48:30 A typical dose is 6 mg. It is less for a smaller healthy person. Canker sores in the first 3 to 6 months can be dose related, so start with a lower dose.

50:17 Rapamycin is good for sports performance because it is good for cardiac performance.

54:10 In young people mTOR is important for building strong muscle. Old people stay strong by maintaining the health of their muscles. Rapamycin helps maintain strength and quality of muscles.

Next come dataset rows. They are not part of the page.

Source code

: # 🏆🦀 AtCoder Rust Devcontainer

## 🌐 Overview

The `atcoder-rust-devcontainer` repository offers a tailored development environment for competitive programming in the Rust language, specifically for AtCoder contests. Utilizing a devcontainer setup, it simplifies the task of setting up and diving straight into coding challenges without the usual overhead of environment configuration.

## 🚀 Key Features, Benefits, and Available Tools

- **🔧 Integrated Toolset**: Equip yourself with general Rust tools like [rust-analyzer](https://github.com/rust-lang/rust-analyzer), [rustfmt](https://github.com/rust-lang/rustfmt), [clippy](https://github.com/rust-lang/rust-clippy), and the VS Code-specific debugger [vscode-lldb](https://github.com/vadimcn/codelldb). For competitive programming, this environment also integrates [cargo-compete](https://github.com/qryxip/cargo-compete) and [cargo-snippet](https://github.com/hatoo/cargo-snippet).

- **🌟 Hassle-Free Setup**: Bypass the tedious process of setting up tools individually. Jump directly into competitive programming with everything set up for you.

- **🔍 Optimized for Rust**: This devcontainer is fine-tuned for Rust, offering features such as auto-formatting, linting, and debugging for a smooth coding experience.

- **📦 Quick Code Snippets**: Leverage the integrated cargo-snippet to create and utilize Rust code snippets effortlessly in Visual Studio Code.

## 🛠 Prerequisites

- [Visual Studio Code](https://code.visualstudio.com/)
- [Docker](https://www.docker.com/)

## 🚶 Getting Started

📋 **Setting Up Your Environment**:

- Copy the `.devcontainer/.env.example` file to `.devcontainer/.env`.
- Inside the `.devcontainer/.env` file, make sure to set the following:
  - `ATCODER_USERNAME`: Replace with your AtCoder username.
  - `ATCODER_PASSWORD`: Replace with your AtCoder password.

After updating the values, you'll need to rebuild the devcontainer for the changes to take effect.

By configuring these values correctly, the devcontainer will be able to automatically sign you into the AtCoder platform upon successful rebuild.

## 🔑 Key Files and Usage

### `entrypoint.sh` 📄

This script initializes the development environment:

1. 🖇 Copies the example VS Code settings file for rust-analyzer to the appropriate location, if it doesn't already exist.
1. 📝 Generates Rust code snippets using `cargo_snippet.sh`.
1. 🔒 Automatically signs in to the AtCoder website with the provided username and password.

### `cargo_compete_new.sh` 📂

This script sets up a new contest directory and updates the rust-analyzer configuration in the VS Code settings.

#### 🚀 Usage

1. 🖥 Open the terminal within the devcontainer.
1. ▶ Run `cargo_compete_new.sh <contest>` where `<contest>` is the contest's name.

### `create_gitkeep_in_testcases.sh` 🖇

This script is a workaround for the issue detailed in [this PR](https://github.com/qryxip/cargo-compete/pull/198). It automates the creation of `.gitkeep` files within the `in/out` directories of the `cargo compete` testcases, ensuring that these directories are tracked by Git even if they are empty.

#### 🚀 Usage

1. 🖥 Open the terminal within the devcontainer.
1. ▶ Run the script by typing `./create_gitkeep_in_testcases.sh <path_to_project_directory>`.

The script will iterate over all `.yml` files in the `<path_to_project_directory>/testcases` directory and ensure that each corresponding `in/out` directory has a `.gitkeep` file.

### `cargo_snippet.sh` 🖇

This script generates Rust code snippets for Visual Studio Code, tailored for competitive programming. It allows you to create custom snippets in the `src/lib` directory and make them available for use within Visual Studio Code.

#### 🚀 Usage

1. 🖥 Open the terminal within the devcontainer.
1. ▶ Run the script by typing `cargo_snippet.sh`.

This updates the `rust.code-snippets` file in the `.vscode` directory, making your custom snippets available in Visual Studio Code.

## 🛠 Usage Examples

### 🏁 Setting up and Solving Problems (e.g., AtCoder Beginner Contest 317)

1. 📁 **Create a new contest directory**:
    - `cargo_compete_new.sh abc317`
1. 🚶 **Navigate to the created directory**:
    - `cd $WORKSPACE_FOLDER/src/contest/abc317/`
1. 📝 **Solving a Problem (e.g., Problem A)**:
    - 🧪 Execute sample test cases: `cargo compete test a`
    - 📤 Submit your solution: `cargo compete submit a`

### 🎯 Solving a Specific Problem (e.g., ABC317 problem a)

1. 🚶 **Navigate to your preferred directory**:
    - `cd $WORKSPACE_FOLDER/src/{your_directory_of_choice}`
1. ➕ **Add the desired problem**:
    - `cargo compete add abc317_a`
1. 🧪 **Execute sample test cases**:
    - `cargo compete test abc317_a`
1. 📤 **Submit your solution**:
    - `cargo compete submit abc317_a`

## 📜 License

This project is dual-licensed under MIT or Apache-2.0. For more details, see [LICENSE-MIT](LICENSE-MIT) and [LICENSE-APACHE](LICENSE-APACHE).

55:30 Bodybuilders do not benefit from rapamycin. In animals, those with less musculature have a longer lifespan.

 

 

  1. Dr. Green has been my rapamycin doc for almost 4 years. I’ve also interacted with him quite a bit when I find a study about aging or rapamycin and send it to him. He’s one of the best people I know at dissecting a study and finding its strengths and weaknesses (and I know some of the best aging researchers on the planet). He’s also a wonderfully caring physician. He was one of the first or the first physicians who added rapamycin to an anti-aging protocol. He also added PDE-5 inhibitors (Cialis, Viagara, etc.) to an anti-aging protocol years before the recent studies came out supporting that approach. I can’t say enough good things about him.